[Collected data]
□ □ □
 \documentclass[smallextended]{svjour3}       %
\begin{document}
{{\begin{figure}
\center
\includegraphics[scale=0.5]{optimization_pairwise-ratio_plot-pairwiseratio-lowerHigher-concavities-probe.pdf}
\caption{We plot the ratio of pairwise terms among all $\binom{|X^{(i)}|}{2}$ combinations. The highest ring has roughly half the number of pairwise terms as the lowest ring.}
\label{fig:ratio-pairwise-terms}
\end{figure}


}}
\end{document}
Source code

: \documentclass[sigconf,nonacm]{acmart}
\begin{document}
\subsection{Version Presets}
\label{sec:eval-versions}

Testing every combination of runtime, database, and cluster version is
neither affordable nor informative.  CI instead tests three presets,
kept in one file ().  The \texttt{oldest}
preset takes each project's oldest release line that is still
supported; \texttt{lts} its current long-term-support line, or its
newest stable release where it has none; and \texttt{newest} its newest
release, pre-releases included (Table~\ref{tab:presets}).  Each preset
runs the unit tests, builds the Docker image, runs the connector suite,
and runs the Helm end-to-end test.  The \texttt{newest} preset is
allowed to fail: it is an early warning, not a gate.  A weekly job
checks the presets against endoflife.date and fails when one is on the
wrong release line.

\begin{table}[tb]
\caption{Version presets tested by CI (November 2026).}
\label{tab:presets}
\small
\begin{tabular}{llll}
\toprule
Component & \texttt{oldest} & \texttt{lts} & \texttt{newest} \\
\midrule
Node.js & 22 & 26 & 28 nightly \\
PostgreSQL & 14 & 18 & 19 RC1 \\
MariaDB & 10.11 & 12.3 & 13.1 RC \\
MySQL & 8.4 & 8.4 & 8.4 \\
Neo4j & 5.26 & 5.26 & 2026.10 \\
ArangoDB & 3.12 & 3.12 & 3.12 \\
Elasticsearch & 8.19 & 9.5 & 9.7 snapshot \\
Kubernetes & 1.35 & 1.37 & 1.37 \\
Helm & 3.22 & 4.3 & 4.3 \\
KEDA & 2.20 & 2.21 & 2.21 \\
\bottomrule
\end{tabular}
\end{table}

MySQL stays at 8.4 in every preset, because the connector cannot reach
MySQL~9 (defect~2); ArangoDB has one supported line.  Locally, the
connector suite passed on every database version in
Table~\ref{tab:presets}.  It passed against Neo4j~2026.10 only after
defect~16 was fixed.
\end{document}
□ □ □
■ WORK TASK: For this data, state how many lines include the word "suite", with nothing added.

■ TASK RESPONSE: 2